The decision to allow a new mine in Shepard Settlement or not is now in the hands of the Skaneateles Town Board.
The board held it's fourth, and final, portion of a public hearing on Wednesday March 11 at the Skaneateles Fire Department. Board members heard additional testimony from Paul Sheneman, president of PLS Engineering in Tully, and Michael Vitale Jr., owner of Vitale and Robinson Concrete and the man behind the mining. The hearing was also held in order for the board to hear rebuttal from Cemento's attorney Andrew Leja.
Before Sheneman's and Vitale's testimony, though, Supervisor Phil Tierney and the board took care of matters held over from the last hearing, which included maps of homes in Shepard Settlement that the neighborhood association's attorney Douglas Zamelis had entered for the record.
Those maps Zamelis refined and proposed to replace other exhibits with. The board omitted the exhibits and entered them into the record.
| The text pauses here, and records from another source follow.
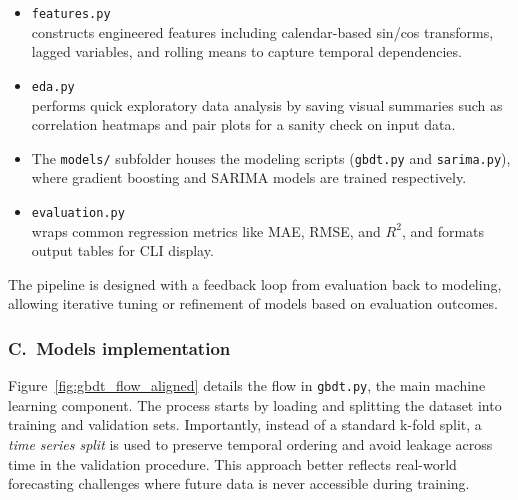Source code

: \begin{itemize}
    \item \texttt{features.py}\\
    constructs engineered features including calendar-based sin/cos transforms, lagged variables, and rolling 
    means to capture temporal dependencies.
    \item \texttt{eda.py}\\
    performs quick exploratory data analysis by saving visual summaries such as correlation heatmaps and pair 
    plots for a sanity check on input data.
    \item The \texttt{models/} subfolder houses the modeling scripts (\texttt{gbdt.py} and \texttt{sarima.py}), 
    where gradient boosting and SARIMA models are trained respectively.
    \item \texttt{evaluation.py}\\
    wraps common regression metrics like MAE, RMSE, and $R^2$, and formats output tables for CLI display.
\end{itemize}

The pipeline is designed with a feedback loop from evaluation back to modeling, allowing iterative tuning or 
refinement of models based on evaluation outcomes.

\subsubsection*{C.\ Models implementation}
Figure~\ref{fig:gbdt_flow_aligned} details the flow in \texttt{gbdt.py}, the main machine learning component. 
The process starts by loading and splitting the dataset into training and validation sets. 
Importantly, instead of a standard k-fold split, a \emph{time series split} is used to preserve temporal ordering 
and avoid leakage across time in the validation procedure. This approach better reflects real-world forecasting 
challenges where future data is never accessible during training.

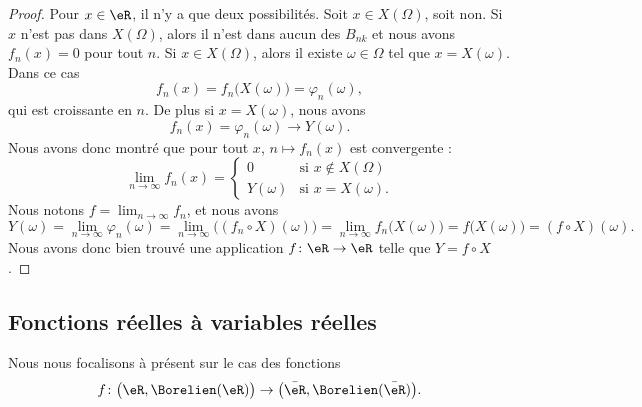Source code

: \begin{proof}
	Pour \( x\in \eR\), il n'y a que deux possibilités. Soit \( x\in X(\Omega)\), soit non. Si \( x\) n'est pas dans \( X(\Omega)\), alors il n'est dans aucun des \( B_{nk}\) et nous avons \( f_n(x)=0\) pour tout \( n\). Si \( x\in X(\Omega)\), alors il existe \( \omega\in \Omega\) tel que \( x=X(\omega)\). Dans ce cas
	\begin{equation}
		f_n(x)=f_n\big( X(\omega) \big)=\varphi_n(\omega),
	\end{equation}
	qui est croissante en \( n\). De plus si \( x= X(\omega)\), nous avons
	\begin{equation}
		f_n(x)=\varphi_n(\omega)\to Y(\omega).
	\end{equation}
	Nous avons donc montré que pour tout \( x\), \( n\mapsto f_n(x)\) est convergente :
	\begin{equation}
		\lim_{n\to \infty} f_n(x)=\begin{cases}
			0         & \text{si } x\notin X(\Omega) \\
			Y(\omega) & \text{si } x=X(\omega).
		\end{cases}
	\end{equation}
	Nous notons \( f=\lim_{n\to \infty} f_n\), et nous avons
	\begin{equation}
		Y(\omega)=\lim_{n\to \infty} \varphi_n(\omega)=\lim_{n\to \infty} \Big( (f_n\circ X)(\omega) \Big)=\lim_{n\to \infty} f_n\big( X(\omega) \big)=f\big( X(\omega) \big)=(f\circ X)(\omega).
	\end{equation}
	Nous avons donc bien trouvé une application \( f\colon \eR\to \eR\) telle que \( Y=f\circ X\).
\end{proof}

\subsection{Fonctions réelles à variables réelles}

Nous nous focalisons à présent sur le cas des fonctions
\begin{equation}
	f\colon \big( \eR,\Borelien(\eR) \big)\to \big( \bar\eR,\Borelien(\bar \eR) \big).
\end{equation}

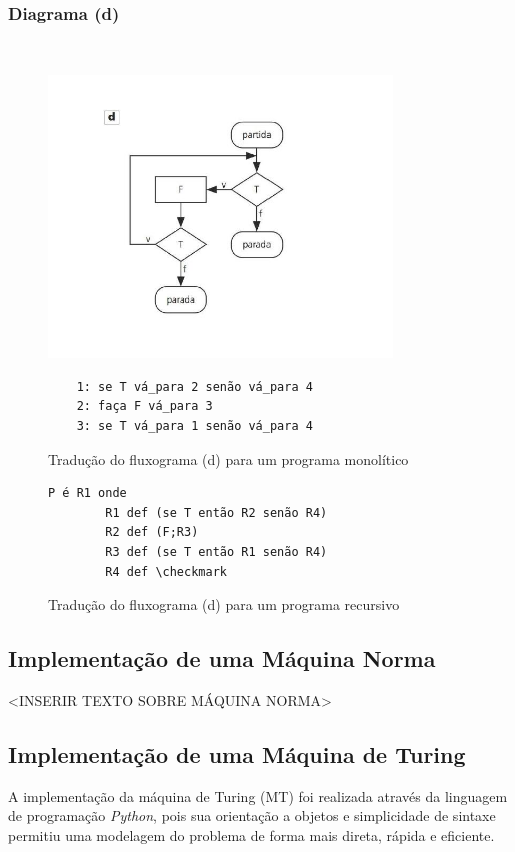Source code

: \documentclass[12pt,fleqn]{article}
\begin{document}
\subsubsection{Diagrama (d)}
~
\begin{figure}[H]
    \centering
    \includegraphics[height=7.5cm]{img/diagrama_d}
\end{figure}
%
\begin{figure}[H]
\begin{verbatim}
    1: se T vá_para 2 senão vá_para 4
    2: faça F vá_para 3
    3: se T vá_para 1 senão vá_para 4
\end{verbatim}
\caption{Tradução do fluxograma (d) para um programa monolítico}
\end{figure}
%
\begin{figure}[H]
\begin{Verbatim}[commandchars=\\\{\},codes={\catcode`\$=3\catcode`\^=7}]
    P é R1 onde
        R1 def (se T então R2 senão R4)
        R2 def (F;R3)
        R3 def (se T então R1 senão R4)
        R4 def \checkmark
\end{Verbatim}
\caption{Tradução do fluxograma (d) para um programa recursivo}
\end{figure}

\subsection{Implementação de uma Máquina Norma}
<INSERIR TEXTO SOBRE MÁQUINA NORMA>

\subsection{Implementação de uma Máquina de Turing}
A implementação da máquina de Turing (MT) foi realizada através da linguagem de
programação \textit{Python}, pois sua orientação a objetos e simplicidade de
sintaxe permitiu uma modelagem do problema de forma mais direta, rápida e
eficiente.
\end{document}
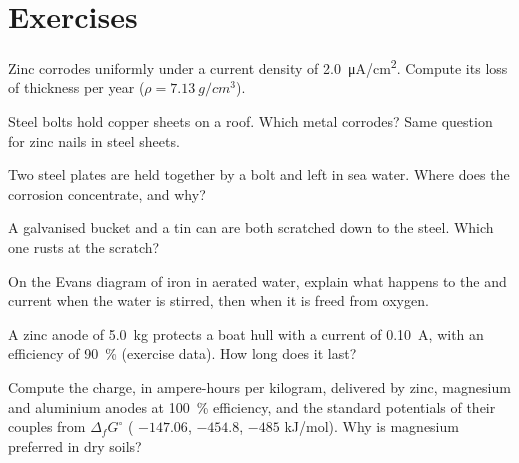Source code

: \section{Exercises}

\begin{exercise}[$\star$]\label{exo:b2:corrosion:1}
Zinc corrodes uniformly under a current density of \qty{2.0}{\micro A/cm^2}.
Compute its loss of thickness per year ($\rho = \qty{7.13}{g/cm^3}$).
\end{exercise}

\begin{exercise}[$\star$]\label{exo:b2:corrosion:2}
Steel bolts hold copper sheets on a roof. Which metal corrodes? Same question
for zinc nails in steel sheets.
\end{exercise}

\begin{exercise}[$\star$]\label{exo:b2:corrosion:3}
Two steel plates are held together by a bolt and left in sea water. Where does
the corrosion concentrate, and why?
\end{exercise}

\begin{exercise}[$\star$]\label{exo:b2:corrosion:4}
A galvanised bucket and a tin can are both scratched down to the steel. Which
one rusts at the scratch?
\end{exercise}

\begin{exercise}[$\star\star$]\label{exo:b2:corrosion:5}
On the Evans diagram of iron in aerated water, explain what happens to the
 and current when the water is stirred, then when it is
freed from oxygen.
\end{exercise}

\begin{exercise}[$\star\star$]\label{exo:b2:corrosion:6}
A zinc anode of \qty{5.0}{kg} protects a boat hull with a current of
\qty{0.10}{A}, with an efficiency of 90~\% (exercise data). How long does it
last?
\end{exercise}

\begin{exercise}[$\star\star$]\label{exo:b2:corrosion:7}
Compute the charge, in ampere-hours per kilogram, delivered by zinc, magnesium
and aluminium anodes at 100~\% efficiency, and the standard potentials of
their couples from $\Delta_f G^\circ$ ( $-147.06$,  $-454.8$,
 $-485$ \unit{kJ/mol}). Why is magnesium preferred in dry soils?
\end{exercise}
Leja said his rebuttal was going to be a three-part presentation with included testimony from Sheneman and Vitale and then his own rebuttal. Sheneman was introduced as an expert witness with experience in hydrogeology and the mining application process.
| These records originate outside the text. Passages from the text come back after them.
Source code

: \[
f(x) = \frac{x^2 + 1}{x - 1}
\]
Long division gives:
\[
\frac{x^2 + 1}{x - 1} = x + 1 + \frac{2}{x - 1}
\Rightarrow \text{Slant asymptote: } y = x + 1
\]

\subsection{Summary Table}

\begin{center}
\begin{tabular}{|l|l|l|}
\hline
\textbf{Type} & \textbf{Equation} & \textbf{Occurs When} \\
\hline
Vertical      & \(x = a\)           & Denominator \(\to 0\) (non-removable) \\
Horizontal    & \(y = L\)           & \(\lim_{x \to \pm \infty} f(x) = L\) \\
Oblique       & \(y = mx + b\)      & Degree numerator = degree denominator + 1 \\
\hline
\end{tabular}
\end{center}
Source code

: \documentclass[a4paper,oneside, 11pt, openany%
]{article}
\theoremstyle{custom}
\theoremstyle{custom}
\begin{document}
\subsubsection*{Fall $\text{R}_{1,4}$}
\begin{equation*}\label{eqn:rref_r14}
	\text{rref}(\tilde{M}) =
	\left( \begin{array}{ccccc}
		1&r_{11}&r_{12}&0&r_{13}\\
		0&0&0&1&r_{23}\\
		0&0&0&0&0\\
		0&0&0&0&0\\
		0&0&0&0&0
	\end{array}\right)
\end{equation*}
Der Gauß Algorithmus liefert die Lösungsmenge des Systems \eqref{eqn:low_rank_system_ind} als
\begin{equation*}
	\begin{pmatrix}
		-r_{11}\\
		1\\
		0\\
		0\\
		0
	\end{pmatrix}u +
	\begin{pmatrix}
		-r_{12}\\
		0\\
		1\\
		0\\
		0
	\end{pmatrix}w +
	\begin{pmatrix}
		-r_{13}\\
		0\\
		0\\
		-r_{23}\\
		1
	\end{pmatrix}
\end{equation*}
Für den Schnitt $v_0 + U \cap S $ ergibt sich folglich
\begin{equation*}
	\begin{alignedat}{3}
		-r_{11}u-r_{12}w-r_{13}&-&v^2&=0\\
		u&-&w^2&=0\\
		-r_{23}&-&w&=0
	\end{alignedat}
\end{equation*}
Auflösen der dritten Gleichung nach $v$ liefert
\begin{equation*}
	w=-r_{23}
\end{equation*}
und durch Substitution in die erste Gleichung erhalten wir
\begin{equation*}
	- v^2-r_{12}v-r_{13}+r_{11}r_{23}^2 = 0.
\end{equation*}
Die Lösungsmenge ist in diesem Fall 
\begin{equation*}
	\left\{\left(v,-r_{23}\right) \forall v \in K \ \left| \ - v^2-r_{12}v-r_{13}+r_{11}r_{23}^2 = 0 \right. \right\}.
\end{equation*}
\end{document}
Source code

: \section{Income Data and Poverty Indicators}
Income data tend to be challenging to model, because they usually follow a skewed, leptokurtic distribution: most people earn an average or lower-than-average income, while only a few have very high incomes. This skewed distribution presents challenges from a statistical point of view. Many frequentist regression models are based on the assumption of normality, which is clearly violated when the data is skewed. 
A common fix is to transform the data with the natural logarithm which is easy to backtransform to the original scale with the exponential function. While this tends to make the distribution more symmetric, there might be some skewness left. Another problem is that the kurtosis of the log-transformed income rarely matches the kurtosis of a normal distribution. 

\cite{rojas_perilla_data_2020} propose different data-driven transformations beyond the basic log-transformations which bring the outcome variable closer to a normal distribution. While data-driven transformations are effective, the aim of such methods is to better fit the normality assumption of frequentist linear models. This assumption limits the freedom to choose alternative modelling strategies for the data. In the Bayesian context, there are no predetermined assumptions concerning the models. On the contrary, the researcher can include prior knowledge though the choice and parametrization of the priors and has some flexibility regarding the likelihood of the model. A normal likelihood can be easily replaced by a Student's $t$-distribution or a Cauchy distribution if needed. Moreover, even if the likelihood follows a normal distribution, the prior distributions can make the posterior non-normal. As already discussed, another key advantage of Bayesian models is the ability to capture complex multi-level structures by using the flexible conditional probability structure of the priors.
Sheneman said he was involved with the test drilling at the mining site, which shows where the water table is and how far beneath the surface it begins.
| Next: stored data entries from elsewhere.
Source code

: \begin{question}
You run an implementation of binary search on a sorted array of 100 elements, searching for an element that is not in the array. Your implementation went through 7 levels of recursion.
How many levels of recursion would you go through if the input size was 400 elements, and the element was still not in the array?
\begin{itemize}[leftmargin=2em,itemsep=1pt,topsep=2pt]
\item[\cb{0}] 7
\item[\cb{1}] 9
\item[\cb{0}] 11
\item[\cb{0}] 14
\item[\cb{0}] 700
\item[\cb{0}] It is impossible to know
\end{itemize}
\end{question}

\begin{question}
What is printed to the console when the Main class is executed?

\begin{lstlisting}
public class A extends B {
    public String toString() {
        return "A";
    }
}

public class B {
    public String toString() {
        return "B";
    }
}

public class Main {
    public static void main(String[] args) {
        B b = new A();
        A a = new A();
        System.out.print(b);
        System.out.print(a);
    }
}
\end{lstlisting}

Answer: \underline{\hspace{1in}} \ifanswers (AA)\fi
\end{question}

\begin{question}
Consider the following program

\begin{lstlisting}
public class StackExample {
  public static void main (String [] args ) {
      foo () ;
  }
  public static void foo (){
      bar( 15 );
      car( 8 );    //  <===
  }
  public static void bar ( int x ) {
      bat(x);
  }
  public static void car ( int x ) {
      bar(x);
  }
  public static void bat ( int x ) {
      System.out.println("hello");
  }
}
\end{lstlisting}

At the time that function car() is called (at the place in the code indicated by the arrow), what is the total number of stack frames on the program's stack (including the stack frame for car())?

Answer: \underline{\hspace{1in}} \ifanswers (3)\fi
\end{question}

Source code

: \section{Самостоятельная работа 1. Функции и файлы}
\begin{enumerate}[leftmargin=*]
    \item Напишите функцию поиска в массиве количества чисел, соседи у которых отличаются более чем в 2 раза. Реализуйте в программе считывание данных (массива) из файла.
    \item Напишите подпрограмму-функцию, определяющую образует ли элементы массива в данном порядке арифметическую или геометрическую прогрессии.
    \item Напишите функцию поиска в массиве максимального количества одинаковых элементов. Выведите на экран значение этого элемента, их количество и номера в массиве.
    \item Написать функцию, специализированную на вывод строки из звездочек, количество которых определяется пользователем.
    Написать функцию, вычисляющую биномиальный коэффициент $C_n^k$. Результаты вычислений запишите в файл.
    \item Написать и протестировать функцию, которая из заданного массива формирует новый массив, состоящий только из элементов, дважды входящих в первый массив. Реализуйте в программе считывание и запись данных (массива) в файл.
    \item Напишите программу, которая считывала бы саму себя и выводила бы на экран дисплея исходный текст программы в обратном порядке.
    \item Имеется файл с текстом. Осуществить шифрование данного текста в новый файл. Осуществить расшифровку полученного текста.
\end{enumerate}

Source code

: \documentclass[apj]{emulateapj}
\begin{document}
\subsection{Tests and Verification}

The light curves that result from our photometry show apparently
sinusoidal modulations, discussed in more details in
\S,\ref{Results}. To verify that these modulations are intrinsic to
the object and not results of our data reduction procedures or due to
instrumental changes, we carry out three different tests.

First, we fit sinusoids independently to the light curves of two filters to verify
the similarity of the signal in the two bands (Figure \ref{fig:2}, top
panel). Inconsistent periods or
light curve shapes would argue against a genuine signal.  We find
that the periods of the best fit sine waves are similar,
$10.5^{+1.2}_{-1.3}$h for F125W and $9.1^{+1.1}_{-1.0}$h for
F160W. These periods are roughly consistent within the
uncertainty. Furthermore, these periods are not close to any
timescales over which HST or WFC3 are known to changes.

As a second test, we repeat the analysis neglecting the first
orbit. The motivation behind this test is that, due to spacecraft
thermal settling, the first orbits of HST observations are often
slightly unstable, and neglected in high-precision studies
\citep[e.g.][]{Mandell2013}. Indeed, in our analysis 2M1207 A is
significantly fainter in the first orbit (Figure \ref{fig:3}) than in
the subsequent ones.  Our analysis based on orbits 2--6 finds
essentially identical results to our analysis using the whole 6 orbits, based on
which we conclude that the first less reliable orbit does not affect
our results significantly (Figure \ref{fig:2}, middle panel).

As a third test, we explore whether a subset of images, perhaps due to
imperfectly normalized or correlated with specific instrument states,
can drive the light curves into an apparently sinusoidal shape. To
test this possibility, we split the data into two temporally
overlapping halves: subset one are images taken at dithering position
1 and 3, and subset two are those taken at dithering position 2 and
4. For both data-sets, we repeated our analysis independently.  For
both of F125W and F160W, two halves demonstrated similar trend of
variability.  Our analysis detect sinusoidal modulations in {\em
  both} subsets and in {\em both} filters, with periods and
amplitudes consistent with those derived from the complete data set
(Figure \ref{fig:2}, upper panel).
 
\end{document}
To illustrate for the board and large group of people from the community how wells are, or are not, effected by sand and gravel mining, Sheneman drew a picture to show where the water source for many wells comes from.
According to him, the water is beneath a shale layer in the ground, which is under where all digging takes place. To get to water for wells, the well casing is punched through the shale and the average depth of the wells before hitting limestone was 100 feet. Water information shows that well water is coming from beneath the shale, Sheneman said.